Currently, only rental units in single-family homes are required to be registered and inspected, although tenants of any rental unit can request a city inspection.
Expanding the program is an intriguing idea to some commissioners.
"The issue of life and safety is part of the oath of office that we take," said City Commissioner Mike Amyx, although he said he would rather try to do the program with existing staff members instead of Corliss' recommendation to add two new inspectors.
Amyx, however, may not end up with a vote on the item. Amyx owns rental property in the city and has asked staff members to research ethics laws to determine whether he can vote on the matter. Commissioner Sue Hack, according to past substantial interest statements, also owns rental property in the city.
Members of the Oread Neighborhood Association have lobbied for the additional inspections.

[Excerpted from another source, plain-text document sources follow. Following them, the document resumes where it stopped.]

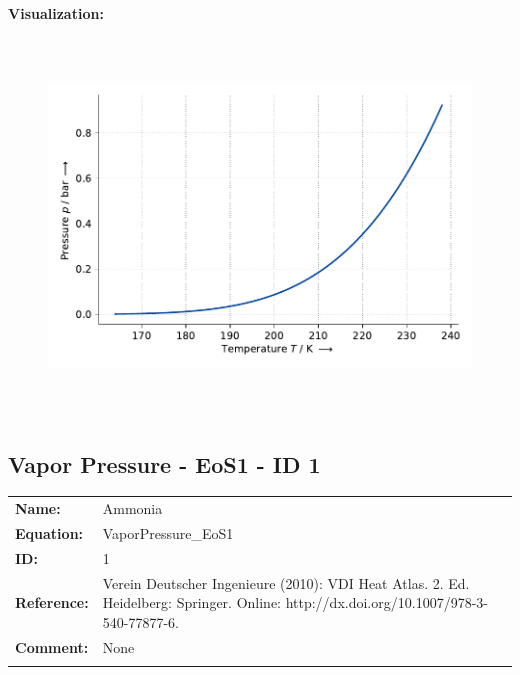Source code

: \textbf{Visualization:}
%
\begin{figure}[!htp]
{\noindent\includegraphics[height=10cm, keepaspectratio]{figs/ref/ref_Ammonia_VaporPressure_Antoine_2.pdf}}
\end{figure}
%

\FloatBarrier
\newpage
\subsection{Vapor Pressure - EoS1 - ID 1}
%
\begin{tabular}[l]{|lp{11.5cm}|}
\hline
\addlinespace

\textbf{Name:} & Ammonia \\
\textbf{Equation:} & VaporPressure\_EoS1 \\
\textbf{ID:} & 1 \\
\textbf{Reference:} & Verein Deutscher Ingenieure (2010): VDI Heat Atlas. 2. Ed. Heidelberg: Springer. Online: http://dx.doi.org/10.1007/978-3-540-77877-6. \\
\textbf{Comment:} & None \\

\addlinespace
\hline
\end{tabular}
\newline

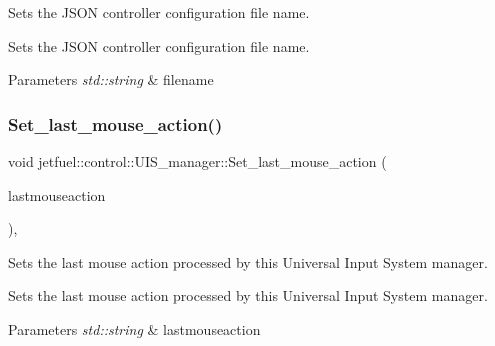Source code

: Sets the J\+S\+ON controller configuration file name. 

Sets the J\+S\+ON controller configuration file name.


\begin{DoxyParams}{Parameters}
{\em std\+::string} & filename \\
\hline
\end{DoxyParams}
\mbox{\label{classjetfuel_1_1control_1_1UIS__manager_aa9fc7545ca5bcc229567f86945e981cd}} 
\subsubsection{\texorpdfstring{Set\+\_\+last\+\_\+mouse\+\_\+action()}{Set\_last\_mouse\_action()}}
{\footnotesize\ttfamily void jetfuel\+::control\+::\+U\+I\+S\+\_\+manager\+::\+Set\+\_\+last\+\_\+mouse\+\_\+action (\begin{DoxyParamCaption}\item[{const std\+::string}]{lastmouseaction }\end{DoxyParamCaption})\hspace{0.3cm}{\ttfamily [inline]}, {\ttfamily [protected]}}



Sets the last mouse action processed by this Universal Input System manager. 

Sets the last mouse action processed by this Universal Input System manager.


\begin{DoxyParams}{Parameters}
{\em std\+::string} & lastmouseaction \\
\hline
\end{DoxyParams}
\mbox{\label{classjetfuel_1_1control_1_1UIS__manager_a5fff180a335246d905531a00bc34fbe8}}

"I think there are a lot of people who are not living in very good conditions," said Candice Davis, vice president of the Oread Neighborhood Association. "And some renters aren't in a good position to complain. They fear they won't have a place to live."
The program would allow city inspectors to check for electrical problems, plumbing issues, fire code violations and other similar concerns.
Davis said there are several rental units in the Oread neighborhood that are deteriorating and will ultimately cause blight to take hold in the neighborhood. She thinks the 50-year limit will catch most of the problem properties.
Landlords, though, have expressed concerns about cost and fairness issues. Bob Ebey, who owns 13 rental units and is a member of Landlords of Lawrence, said he's concerned about a fee increase that accompanies Corliss' proposal. If adopted, the annual rental registration fee would increase from $25 to $40.
Ebey said he also thought the city was being unfair by not inspecting newer apartment complexes.
"You can take a five-year-old unit and it could be as bad off as a 60-year-old unit if there isn't any maintenance done on it," Ebey said.
Corliss, though, said that is often not the case. He said he recommended inspections for property 50 years or older because past inspection history showed those properties were more likely to have significant health and safety issues.
Corliss said he recommended the fee increase in order to make the program self-sustaining and to pay for the two new inspectors at $47,000 apiece.